Addressing the biodiversity crisis

Posted: 22nd May 2020

Today is the UN International Day for Biological Diversity, and protecting biodiversity is the beating heart of the Endangered Landscapes Programme. The biodiversity crisis – caused by increasingly unsustainable use of natural landscapes over recent centuries – provides a common driver for projects. ‘Crisis’ is no understatement. Human-induced changes to ecosystems have never accelerated faster than during the past half-century. Worldwide, a quarter of plants and animals are threatened with extinction, with habitat loss endangering 70% of species within the EU.

Protecting important places and vulnerable species has value, but defensive strategies cannot reverse the loss of nature and ecosystem processes that underpin human economy and wellbeing. Envisioning a long-term future that works for nature and people demands an exciting new approach: landscape-scale ecological restoration. Contributing to the UN Convention on Biological Diversity ‘Aichi target’ to “restore at least 15% of degraded ecosystems”, ELP projects aim to reverse biodiversity loss by creating extensive, connected and resilient landscapes.
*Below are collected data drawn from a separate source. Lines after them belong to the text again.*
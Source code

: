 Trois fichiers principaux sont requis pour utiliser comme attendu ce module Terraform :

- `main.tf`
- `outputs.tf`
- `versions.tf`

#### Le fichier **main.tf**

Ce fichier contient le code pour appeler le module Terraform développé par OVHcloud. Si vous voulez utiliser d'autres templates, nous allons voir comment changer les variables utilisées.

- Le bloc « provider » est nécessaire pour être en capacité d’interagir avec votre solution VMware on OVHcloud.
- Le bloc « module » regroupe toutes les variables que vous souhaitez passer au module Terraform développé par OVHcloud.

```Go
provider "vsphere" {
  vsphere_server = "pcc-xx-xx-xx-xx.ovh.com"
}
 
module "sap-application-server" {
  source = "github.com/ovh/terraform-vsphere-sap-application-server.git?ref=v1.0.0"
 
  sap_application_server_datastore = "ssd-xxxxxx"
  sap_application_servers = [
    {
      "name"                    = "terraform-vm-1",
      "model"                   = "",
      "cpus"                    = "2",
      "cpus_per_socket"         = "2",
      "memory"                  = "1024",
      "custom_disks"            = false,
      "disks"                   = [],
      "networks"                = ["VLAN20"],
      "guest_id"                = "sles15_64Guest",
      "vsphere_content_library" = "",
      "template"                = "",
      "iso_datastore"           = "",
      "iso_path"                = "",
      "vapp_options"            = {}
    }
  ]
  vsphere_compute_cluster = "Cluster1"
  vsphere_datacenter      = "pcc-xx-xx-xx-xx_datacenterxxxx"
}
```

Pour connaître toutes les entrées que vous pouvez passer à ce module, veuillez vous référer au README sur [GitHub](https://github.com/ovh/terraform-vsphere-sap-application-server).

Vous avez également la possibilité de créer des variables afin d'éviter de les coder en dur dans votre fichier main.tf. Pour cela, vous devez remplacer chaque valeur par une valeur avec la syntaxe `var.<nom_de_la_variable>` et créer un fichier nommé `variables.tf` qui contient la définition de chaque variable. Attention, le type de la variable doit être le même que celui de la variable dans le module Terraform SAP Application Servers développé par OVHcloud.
Projects aim to get natural processes working again – including re-establishing functional ecological communities. In Western Iberia’s Greater Côa Valley, landscape and nature have been substantially altered over centuries. Woodlands have been cleared for agriculture, grey wolf has been shot to near-extinction to protect livestock, roe deer (wolves’ natural prey) has almost disappeared due to habitat loss and hunting, and insufficient natural carcasses force scavengers, including griffon vulture that nest in the valley, to rely forage for carrion further afield.

Fortunately, the area also presents opportunities on which Rewilding Europe and local partners are capitalising. In the 1980s, the declining rural economy caused local communities to abandon land and relocate to cities. This, says Rewilding Portugal’s Pedro Prata, “releases large tracts to restore”. Across 120,000 ha, Pedro adds, the project hopes for “viable populations of complete trophic chains with natural densities and capacity to move over the landscape”. The strategy is to create conditions that allow wildlife to return naturally – in this case a habitat mosaic less threatened by wildfires which enables herbivore populations to recover.

In some cases, however, where species were lost long ago, reintroductions are needed to catalyse landscape recovery.  In Romania’s Făgăraș Mountains, Foundation Conservation Carpathia (FCC) envisages returning what FCC’s Daniel Bucur calls “ecosystem architects” – European bison and Eurasian beaver. “When talking about intact ecosystems,” he explains, “we always need to ask: ‘What is missing?’”

In the Côa Valley, Rewilding Portugal has commissioned surveys to help decide whether to artificially bolster deer numbers. “If prey density is high enough,” Pedro says, “predators will establish themselves”. At this point, the whole ecosystem will benefit. “Under pressure from wolves, herbivores will forage differently and transform vegetation into a dynamic mosaic,” Pedro explains. Moreover, deer carcasses will feed vultures, so their random distribution “will make scavenger foraging behaviour more complex than today’s simple movement from nesting site to feeding station”.

Pedro acknowledges that simply reintroducing the top carnivores would be quicker. But, he argues, reviving the ‘circle of life’ is cheaper, improves prospects of predators’ sustained re-establishment and “is more likely to result in acceptance by local people and public authorities”. In Western Iberia, at least, a future featuring intact ecological communities is in sight.

This article first appeared in our ELP Annual Review 2019.